The FDA has accepted the biologics license application of datopotamab deruxtecan for the treatment of nonsquamous non-small cell lung cancer.
The BLA for Dato-DXd, a TROP2-directed ADC, in previously treated, advanced, nonsquamous NSCLC has been accepted by the FDA, and a PDUFA target action date is anticipated in the fourth quarter of 2024.1
The application is supported by findings from the phase 3 TROPION-Lung01 trial. Dato-DXd demonstrated superior progression-free survival (PFS) compared with the current standard-of-care treatment docetaxel. Interim results also favor Dato-DXd over docetaxel for overall survival (OS), but the numbers are not yet at statistical significance.

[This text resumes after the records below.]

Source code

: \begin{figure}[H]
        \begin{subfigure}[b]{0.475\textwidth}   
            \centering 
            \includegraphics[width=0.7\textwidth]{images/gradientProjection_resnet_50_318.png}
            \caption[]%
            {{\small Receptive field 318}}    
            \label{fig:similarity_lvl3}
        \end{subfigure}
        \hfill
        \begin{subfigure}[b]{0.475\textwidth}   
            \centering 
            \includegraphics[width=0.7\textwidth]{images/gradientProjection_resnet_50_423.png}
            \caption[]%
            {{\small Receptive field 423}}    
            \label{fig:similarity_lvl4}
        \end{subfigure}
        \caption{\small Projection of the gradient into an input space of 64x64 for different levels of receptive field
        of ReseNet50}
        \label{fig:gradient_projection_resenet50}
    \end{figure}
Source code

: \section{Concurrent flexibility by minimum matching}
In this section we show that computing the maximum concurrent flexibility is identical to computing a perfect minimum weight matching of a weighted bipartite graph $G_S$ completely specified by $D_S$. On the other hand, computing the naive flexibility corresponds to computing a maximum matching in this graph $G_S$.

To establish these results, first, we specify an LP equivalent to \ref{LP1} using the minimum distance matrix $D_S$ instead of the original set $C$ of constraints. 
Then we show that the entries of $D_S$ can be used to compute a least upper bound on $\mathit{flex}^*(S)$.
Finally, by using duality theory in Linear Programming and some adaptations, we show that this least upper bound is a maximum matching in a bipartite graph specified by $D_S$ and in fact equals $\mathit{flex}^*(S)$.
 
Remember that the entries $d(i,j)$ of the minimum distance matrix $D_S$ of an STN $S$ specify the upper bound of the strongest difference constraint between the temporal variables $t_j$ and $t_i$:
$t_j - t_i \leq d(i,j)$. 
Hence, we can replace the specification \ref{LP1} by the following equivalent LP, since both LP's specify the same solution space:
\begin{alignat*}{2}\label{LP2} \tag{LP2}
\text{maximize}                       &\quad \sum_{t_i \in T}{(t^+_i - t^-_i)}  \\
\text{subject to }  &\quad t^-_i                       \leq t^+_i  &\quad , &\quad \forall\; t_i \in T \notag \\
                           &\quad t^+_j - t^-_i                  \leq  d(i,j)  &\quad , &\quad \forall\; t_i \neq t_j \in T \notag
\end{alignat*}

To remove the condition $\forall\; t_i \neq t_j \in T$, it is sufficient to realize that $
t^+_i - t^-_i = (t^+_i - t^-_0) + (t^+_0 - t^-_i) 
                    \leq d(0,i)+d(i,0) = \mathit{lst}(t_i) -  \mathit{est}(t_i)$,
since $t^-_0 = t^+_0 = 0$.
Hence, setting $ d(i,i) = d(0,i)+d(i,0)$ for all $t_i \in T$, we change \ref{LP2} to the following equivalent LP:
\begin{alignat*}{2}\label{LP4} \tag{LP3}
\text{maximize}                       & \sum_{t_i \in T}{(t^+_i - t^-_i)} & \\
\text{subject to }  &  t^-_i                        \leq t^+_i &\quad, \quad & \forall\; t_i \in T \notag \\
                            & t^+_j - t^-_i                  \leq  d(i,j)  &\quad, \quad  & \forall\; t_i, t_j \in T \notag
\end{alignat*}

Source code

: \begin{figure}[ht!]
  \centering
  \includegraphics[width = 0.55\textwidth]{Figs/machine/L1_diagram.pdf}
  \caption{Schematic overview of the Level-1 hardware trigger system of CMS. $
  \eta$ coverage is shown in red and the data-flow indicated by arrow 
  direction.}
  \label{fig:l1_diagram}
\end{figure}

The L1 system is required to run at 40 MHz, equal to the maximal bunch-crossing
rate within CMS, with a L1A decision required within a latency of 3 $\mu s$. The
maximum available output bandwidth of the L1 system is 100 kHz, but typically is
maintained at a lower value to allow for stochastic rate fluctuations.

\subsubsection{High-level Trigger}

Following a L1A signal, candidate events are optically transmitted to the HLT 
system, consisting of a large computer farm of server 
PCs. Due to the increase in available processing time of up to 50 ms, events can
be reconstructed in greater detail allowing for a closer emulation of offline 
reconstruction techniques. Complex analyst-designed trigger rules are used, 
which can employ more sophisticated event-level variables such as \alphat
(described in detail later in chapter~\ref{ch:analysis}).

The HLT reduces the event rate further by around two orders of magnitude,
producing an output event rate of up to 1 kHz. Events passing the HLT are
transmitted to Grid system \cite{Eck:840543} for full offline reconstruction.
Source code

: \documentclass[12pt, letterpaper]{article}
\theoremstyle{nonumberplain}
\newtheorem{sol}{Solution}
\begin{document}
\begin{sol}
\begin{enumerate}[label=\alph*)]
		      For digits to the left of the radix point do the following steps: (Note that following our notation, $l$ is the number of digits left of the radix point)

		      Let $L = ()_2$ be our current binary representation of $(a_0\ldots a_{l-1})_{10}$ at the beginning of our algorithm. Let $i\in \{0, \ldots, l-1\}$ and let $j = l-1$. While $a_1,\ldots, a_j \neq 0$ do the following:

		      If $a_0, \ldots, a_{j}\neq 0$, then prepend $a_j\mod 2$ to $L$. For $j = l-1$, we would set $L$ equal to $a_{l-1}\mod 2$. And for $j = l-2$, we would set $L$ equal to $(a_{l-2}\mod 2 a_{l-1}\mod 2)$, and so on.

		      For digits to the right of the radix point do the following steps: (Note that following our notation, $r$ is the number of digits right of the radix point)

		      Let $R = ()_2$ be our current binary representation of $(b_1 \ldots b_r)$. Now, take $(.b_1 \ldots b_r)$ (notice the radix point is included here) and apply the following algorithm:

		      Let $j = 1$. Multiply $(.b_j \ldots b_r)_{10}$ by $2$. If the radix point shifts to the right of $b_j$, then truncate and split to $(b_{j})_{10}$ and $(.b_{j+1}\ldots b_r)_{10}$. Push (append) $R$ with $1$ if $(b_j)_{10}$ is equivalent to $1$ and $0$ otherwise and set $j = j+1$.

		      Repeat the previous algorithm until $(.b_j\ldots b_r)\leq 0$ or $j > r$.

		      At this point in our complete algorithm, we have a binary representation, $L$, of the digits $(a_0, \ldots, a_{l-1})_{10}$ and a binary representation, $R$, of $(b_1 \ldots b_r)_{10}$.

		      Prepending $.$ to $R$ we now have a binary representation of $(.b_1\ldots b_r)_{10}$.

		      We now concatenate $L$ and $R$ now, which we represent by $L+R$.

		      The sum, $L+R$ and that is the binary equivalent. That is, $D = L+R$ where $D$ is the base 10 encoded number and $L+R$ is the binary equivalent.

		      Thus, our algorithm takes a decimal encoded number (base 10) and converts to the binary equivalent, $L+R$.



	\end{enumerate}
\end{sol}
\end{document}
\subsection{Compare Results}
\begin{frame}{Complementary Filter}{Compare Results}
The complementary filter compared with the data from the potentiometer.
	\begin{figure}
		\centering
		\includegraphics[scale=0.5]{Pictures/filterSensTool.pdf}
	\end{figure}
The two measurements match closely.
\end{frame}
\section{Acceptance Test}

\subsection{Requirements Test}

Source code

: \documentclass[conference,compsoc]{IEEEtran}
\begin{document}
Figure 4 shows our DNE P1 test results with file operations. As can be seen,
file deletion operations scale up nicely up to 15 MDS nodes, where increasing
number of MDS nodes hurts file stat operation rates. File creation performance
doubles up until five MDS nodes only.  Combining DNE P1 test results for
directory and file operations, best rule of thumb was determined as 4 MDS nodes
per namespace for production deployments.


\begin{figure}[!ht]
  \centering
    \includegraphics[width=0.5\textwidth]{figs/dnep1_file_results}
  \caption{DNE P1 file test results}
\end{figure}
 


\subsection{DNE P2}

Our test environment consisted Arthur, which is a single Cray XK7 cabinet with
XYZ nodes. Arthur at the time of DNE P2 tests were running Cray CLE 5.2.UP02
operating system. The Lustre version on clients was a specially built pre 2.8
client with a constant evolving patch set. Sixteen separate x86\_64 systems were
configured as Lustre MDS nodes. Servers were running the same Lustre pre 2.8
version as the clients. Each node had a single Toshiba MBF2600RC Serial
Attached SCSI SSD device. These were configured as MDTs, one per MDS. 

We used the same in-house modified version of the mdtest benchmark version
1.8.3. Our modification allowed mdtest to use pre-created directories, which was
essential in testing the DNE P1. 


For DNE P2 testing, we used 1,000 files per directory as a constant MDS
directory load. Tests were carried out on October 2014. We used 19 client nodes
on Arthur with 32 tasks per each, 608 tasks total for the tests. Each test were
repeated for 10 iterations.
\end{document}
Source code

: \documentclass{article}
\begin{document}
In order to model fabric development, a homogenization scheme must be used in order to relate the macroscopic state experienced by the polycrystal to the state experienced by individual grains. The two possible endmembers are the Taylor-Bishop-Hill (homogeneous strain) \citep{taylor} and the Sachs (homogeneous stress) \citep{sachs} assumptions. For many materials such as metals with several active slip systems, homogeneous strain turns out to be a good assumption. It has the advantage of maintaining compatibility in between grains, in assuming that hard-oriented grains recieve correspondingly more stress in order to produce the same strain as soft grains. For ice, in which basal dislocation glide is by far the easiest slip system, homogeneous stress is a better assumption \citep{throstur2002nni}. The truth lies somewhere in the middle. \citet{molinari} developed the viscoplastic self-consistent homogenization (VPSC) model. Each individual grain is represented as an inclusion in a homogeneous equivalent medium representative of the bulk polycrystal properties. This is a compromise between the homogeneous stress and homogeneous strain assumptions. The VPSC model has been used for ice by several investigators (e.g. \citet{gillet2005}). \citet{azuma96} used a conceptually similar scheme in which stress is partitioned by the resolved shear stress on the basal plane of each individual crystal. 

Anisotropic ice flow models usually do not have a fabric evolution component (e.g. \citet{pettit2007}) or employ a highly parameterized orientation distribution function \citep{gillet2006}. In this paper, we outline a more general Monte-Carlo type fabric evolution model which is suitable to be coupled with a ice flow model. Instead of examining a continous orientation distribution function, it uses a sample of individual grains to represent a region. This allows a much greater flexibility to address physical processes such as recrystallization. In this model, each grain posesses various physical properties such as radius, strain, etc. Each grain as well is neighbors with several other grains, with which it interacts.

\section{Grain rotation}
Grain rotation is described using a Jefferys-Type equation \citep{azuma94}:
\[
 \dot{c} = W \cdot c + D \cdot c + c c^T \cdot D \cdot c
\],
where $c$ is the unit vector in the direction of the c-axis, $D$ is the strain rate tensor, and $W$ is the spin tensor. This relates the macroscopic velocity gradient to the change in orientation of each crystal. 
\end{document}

“The take home here was that Dato-DXd was a better tolerated drug from a global perspective, although there are some clear differences in terms of toxicity profile. It appears to be a potential new, meaningful therapy for patients with non-squamous metastatic advanced non-small cell lung cancer eligible for second-line chemotherapy,” said Aaron Lisberg, MD, thoracic medical oncologist at the University of California, Los Angeles, said in an interview with Targeted OncologyTM.
“Datopotamab deruxtecan has the potential to offer patients with previously treated advanced nonsquamous non-small cell lung cancer an effective and tolerable alternative to conventional chemotherapy. With regulatory discussions ongoing around the world and a parallel submission underway in the [United States] in breast cancer, this is only the beginning of our efforts to make this novel treatment available to patients as quickly as possible,” said Susan Galbraith, executive vice president of oncology research and development at AstraZeneca, in a press release.1
Lisberg presented findings from TROPION-Lung01 at the 2023 European Society of Medical Oncology Congress. The median PFS, which was a dual primary end point of the study, was 4.4 months (95% CI, 4.2-5.6) with Dato-DXd vs 3.7 months with docetaxel (HR, 0.75; 95% CI, 0.62-0.91; P =.004).2
The overall response rate (ORR) with Dato-DXd was 26.4% (95% CI, 21.5%-31.8%) vs 12.8% (95% CI, 9.3%-17.1%) with docetaxel. The median duration of response with Dato-DXd was 7.1 months (95% CI, 5.6-10.9) compared with 5.6 months (95% CI, 5.4-8.1) with docetaxel.
Specially for patients with nonsquamous histology, the median PFS was 5.6 months (95% CI, 4.4-7.0) in the Dato-DXd arm vs 3.7 months (95% CI, 2.9-4.2) in the docetaxel arm (HR, 0.63; 95% CI, 0.51-0.78), the ORR was 31.2% vs 12.8%, and the DOR was 7.7 months vs 5.6 months, respectively.
At the interim analysis, the median OS was 12.4 months (95% CI, 10.8-14.8) with Dato-DXd vs 11.0 months (95% CI, 9.8-12.5) with docetaxel (HR, 0.90; 95% CI, 0.72-1.13) among the entire intent-to-treat population. The HR was 0.77 (95% CI, 0.59-1.01) for patients with nonsquamous histology.